**Exercise details**
Among the entries below, how many lines hold "last"? Reply with the number only.
(Exercise inputs begins)
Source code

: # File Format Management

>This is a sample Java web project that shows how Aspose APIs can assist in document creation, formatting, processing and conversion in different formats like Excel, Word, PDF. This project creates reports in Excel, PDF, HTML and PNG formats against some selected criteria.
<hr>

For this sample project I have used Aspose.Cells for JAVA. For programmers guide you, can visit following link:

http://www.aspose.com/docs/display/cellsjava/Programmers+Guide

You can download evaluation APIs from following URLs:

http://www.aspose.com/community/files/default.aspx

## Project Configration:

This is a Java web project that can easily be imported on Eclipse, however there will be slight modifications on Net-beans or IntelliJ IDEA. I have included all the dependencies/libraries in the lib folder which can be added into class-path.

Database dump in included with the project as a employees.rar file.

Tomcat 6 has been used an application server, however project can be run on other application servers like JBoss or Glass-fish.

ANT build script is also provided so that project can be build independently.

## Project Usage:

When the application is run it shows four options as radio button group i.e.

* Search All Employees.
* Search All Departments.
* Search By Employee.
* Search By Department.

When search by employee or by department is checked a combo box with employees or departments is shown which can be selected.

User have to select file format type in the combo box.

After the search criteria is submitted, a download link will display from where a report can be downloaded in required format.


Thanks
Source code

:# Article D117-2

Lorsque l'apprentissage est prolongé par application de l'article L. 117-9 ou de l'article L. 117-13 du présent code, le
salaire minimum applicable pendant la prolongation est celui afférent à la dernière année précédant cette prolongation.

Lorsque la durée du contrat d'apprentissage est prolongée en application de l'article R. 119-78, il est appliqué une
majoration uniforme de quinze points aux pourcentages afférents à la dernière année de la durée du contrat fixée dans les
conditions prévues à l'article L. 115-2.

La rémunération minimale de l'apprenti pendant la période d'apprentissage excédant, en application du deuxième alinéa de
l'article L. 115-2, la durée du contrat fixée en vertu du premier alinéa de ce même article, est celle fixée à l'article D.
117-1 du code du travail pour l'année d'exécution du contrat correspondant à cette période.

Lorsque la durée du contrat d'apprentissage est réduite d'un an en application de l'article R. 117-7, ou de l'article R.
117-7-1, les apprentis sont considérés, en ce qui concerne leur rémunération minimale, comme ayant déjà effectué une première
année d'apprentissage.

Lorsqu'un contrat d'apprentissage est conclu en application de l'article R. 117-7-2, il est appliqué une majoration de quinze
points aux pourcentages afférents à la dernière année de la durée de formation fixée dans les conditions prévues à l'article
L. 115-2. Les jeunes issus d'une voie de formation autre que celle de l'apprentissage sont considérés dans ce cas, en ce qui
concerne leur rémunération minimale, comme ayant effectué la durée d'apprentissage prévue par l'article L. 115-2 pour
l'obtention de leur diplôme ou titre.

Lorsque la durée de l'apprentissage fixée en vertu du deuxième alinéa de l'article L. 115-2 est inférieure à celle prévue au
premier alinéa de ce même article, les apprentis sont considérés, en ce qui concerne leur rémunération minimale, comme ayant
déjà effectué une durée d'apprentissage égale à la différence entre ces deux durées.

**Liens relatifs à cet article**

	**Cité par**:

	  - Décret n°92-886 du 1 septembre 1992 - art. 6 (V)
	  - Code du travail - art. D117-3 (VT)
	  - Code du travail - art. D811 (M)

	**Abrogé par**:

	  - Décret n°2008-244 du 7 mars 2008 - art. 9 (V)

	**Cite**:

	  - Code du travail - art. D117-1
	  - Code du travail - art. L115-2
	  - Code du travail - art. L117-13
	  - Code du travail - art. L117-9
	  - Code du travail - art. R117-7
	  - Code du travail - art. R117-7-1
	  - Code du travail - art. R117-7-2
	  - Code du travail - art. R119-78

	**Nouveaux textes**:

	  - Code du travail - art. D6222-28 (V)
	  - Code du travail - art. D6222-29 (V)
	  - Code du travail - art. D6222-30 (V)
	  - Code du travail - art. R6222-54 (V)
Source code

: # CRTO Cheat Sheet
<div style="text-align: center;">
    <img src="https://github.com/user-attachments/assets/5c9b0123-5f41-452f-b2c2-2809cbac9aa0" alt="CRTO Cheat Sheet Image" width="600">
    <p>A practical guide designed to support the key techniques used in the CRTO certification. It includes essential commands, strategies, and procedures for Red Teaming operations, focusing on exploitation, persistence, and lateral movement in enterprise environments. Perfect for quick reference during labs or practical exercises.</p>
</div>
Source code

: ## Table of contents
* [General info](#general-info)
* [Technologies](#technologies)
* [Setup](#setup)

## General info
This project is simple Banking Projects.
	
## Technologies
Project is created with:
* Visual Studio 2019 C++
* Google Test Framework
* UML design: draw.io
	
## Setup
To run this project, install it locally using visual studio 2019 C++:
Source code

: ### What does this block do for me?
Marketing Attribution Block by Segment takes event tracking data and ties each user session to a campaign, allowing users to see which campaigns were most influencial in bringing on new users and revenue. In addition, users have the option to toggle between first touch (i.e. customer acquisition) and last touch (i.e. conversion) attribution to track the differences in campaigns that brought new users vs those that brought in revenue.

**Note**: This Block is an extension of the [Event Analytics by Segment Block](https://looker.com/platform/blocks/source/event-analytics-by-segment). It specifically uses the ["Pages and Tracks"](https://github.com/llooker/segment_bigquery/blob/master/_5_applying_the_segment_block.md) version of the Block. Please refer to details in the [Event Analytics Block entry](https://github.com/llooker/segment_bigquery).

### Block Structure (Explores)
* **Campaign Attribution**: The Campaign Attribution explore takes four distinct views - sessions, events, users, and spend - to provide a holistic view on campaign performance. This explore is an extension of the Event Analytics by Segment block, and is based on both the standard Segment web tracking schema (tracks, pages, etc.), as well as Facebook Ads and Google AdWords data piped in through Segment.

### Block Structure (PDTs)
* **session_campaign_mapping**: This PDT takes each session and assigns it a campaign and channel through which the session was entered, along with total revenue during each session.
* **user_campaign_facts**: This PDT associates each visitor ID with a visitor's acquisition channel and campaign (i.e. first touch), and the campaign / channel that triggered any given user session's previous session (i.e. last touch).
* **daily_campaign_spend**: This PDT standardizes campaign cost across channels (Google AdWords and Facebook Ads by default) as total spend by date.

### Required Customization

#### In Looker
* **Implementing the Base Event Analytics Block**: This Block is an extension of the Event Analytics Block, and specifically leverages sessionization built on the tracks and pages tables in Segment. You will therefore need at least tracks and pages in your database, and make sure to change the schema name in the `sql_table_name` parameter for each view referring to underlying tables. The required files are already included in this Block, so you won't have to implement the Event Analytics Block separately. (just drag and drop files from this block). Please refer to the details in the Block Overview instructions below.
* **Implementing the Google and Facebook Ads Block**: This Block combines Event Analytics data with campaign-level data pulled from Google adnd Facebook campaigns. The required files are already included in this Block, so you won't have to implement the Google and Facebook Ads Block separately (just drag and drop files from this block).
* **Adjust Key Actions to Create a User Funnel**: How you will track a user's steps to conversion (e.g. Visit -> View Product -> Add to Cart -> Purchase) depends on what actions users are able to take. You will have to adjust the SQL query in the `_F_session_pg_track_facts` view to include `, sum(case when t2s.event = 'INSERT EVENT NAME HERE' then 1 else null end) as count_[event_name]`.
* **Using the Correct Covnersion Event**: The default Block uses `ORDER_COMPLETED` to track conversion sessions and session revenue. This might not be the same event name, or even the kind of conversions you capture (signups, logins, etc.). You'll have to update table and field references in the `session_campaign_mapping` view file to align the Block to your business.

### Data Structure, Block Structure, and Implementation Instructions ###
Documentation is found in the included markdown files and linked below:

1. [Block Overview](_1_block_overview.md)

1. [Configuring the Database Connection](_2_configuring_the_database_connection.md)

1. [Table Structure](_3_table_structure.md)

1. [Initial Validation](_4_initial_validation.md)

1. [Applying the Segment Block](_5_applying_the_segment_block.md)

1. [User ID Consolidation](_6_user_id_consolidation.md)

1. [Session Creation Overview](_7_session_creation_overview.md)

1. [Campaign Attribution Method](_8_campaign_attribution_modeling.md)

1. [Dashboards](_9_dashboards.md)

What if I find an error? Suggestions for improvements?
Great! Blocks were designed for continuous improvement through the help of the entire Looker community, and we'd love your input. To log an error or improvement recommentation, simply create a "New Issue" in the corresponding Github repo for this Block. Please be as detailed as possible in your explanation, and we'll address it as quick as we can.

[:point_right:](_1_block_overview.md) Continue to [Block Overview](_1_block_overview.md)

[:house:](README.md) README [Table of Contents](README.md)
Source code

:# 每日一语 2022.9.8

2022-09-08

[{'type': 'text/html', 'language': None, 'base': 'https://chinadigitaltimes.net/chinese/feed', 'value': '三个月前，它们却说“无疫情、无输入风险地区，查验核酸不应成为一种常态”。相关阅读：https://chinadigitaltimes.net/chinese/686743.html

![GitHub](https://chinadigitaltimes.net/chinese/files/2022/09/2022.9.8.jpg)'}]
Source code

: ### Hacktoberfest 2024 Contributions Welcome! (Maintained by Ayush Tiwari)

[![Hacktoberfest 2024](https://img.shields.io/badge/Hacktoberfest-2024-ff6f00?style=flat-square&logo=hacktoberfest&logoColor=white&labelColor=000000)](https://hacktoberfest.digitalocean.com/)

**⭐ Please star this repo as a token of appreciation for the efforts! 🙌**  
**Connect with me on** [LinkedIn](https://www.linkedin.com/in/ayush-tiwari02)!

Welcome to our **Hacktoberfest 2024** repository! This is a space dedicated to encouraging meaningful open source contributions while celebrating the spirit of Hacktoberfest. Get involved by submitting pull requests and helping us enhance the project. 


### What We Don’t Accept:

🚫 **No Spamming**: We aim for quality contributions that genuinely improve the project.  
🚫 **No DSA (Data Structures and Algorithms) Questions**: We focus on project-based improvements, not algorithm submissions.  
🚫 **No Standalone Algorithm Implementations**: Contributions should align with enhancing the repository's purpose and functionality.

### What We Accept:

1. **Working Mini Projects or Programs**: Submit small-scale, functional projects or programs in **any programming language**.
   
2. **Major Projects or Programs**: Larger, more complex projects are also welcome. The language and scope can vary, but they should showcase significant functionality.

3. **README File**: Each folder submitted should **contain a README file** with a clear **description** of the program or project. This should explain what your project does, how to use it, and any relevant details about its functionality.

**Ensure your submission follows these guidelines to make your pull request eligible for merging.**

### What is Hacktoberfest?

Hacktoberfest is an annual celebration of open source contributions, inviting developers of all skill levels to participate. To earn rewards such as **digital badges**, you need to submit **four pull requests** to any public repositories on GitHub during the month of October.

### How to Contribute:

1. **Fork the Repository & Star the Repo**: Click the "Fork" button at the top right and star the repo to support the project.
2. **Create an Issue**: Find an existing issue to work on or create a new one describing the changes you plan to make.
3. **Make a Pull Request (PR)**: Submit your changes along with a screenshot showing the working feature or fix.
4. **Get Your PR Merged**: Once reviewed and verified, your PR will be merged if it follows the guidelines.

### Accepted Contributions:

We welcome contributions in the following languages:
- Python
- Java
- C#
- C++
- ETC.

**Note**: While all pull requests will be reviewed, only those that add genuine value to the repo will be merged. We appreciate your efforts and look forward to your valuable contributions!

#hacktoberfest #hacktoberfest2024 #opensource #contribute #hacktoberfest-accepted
(Exercise inputs ends)
**Reply**
2